> **EXERCISE**:
Write out every entry word for word.

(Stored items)
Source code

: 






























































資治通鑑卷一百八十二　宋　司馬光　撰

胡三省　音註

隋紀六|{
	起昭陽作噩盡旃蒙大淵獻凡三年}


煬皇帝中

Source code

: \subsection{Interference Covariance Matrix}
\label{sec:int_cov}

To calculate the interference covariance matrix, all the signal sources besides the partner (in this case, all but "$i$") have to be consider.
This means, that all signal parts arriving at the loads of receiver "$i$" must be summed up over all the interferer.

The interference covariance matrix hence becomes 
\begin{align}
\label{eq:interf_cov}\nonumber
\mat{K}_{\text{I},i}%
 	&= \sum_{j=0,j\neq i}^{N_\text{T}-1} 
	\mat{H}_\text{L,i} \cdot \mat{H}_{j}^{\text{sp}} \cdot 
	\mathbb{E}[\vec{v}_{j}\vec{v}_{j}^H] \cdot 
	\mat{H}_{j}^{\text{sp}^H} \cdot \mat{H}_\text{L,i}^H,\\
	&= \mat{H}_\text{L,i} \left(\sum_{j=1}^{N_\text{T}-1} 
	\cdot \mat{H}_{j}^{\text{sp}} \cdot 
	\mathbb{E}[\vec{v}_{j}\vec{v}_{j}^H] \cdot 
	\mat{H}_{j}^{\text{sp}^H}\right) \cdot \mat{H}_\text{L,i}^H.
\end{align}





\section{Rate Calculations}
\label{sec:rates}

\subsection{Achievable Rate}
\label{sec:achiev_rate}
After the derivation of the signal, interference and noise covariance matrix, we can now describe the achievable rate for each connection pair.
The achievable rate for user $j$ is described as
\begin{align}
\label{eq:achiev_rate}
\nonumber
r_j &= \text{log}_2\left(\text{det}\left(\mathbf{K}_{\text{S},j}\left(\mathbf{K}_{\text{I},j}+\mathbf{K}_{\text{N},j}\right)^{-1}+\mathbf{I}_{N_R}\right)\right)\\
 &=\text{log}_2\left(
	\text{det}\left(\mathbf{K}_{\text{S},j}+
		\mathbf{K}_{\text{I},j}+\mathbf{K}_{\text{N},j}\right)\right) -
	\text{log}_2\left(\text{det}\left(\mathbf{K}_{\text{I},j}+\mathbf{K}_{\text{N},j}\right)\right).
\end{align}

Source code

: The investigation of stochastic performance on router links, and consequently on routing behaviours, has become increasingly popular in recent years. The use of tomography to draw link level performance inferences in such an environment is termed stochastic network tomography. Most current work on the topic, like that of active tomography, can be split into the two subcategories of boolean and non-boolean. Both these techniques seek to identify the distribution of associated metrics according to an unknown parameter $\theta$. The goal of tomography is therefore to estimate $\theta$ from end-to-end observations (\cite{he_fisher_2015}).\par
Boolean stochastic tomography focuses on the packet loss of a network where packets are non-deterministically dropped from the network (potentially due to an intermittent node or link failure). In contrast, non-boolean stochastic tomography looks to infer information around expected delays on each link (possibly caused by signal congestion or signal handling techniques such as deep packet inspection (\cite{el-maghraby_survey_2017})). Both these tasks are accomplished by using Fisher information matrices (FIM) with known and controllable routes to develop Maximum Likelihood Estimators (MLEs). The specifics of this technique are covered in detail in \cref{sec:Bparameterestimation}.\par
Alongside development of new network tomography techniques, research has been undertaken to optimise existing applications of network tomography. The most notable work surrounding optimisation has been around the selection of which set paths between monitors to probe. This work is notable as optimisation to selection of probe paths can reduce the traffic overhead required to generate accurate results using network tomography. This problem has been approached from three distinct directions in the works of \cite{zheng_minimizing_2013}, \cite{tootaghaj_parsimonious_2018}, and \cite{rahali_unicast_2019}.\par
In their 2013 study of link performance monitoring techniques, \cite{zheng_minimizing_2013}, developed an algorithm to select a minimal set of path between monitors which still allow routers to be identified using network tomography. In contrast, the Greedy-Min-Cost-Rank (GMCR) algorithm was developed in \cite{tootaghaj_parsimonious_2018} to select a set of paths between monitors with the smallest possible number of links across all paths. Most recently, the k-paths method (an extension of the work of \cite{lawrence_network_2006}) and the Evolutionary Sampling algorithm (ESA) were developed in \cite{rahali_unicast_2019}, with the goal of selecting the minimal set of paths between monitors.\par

> **YOUR SOLUTION**:
Source code

: 






























































資治通鑑卷一百八十二　宋　司馬光　撰

胡三省　音註

隋紀六|{
	起昭陽作噩盡旃蒙大淵獻凡三年}


煬皇帝中

Source code

: \subsection{Interference Covariance Matrix}
\label{sec:int_cov}

To calculate the interference covariance matrix, all the signal sources besides the partner (in this case, all but "$i$") have to be consider.
This means, that all signal parts arriving at the loads of receiver "$i$" must be summed up over all the interferer.

The interference covariance matrix hence becomes 
\begin{align}
\label{eq:interf_cov}\nonumber
\mat{K}_{\text{I},i}%
 	&= \sum_{j=0,j\neq i}^{N_\text{T}-1} 
	\mat{H}_\text{L,i} \cdot \mat{H}_{j}^{\text{sp}} \cdot 
	\mathbb{E}[\vec{v}_{j}\vec{v}_{j}^H] \cdot 
	\mat{H}_{j}^{\text{sp}^H} \cdot \mat{H}_\text{L,i}^H,\\
	&= \mat{H}_\text{L,i} \left(\sum_{j=1}^{N_\text{T}-1} 
	\cdot \mat{H}_{j}^{\text{sp}} \cdot 
	\mathbb{E}[\vec{v}_{j}\vec{v}_{j}^H] \cdot 
	\mat{H}_{j}^{\text{sp}^H}\right) \cdot \mat{H}_\text{L,i}^H.
\end{align}





\section{Rate Calculations}
\label{sec:rates}

\subsection{Achievable Rate}
\label{sec:achiev_rate}
After the derivation of the signal, interference and noise covariance matrix, we can now describe the achievable rate for each connection pair.
The achievable rate for user $j$ is described as
\begin{align}
\label{eq:achiev_rate}
\nonumber
r_j &= \text{log}_2\left(\text{det}\left(\mathbf{K}_{\text{S},j}\left(\mathbf{K}_{\text{I},j}+\mathbf{K}_{\text{N},j}\right)^{-1}+\mathbf{I}_{N_R}\right)\right)\\
 &=\text{log}_2\left(
	\text{det}\left(\mathbf{K}_{\text{S},j}+
		\mathbf{K}_{\text{I},j}+\mathbf{K}_{\text{N},j}\right)\right) -
	\text{log}_2\left(\text{det}\left(\mathbf{K}_{\text{I},j}+\mathbf{K}_{\text{N},j}\right)\right).
\end{align}

Source code

: The investigation of stochastic performance on router links, and consequently on routing behaviours, has become increasingly popular in recent years. The use of tomography to draw link level performance inferences in such an environment is termed stochastic network tomography. Most current work on the topic, like that of active tomography, can be split into the two subcategories of boolean and non-boolean. Both these techniques seek to identify the distribution of associated metrics according to an unknown parameter $\theta$. The goal of tomography is therefore to estimate $\theta$ from end-to-end observations (\cite{he_fisher_2015}).\par
Boolean stochastic tomography focuses on the packet loss of a network where packets are non-deterministically dropped from the network (potentially due to an intermittent node or link failure). In contrast, non-boolean stochastic tomography looks to infer information around expected delays on each link (possibly caused by signal congestion or signal handling techniques such as deep packet inspection (\cite{el-maghraby_survey_2017})). Both these tasks are accomplished by using Fisher information matrices (FIM) with known and controllable routes to develop Maximum Likelihood Estimators (MLEs). The specifics of this technique are covered in detail in \cref{sec:Bparameterestimation}.\par
Alongside development of new network tomography techniques, research has been undertaken to optimise existing applications of network tomography. The most notable work surrounding optimisation has been around the selection of which set paths between monitors to probe. This work is notable as optimisation to selection of probe paths can reduce the traffic overhead required to generate accurate results using network tomography. This problem has been approached from three distinct directions in the works of \cite{zheng_minimizing_2013}, \cite{tootaghaj_parsimonious_2018}, and \cite{rahali_unicast_2019}.\par
In their 2013 study of link performance monitoring techniques, \cite{zheng_minimizing_2013}, developed an algorithm to select a minimal set of path between monitors which still allow routers to be identified using network tomography. In contrast, the Greedy-Min-Cost-Rank (GMCR) algorithm was developed in \cite{tootaghaj_parsimonious_2018} to select a set of paths between monitors with the smallest possible number of links across all paths. Most recently, the k-paths method (an extension of the work of \cite{lawrence_network_2006}) and the Evolutionary Sampling algorithm (ESA) were developed in \cite{rahali_unicast_2019}, with the goal of selecting the minimal set of paths between monitors.\par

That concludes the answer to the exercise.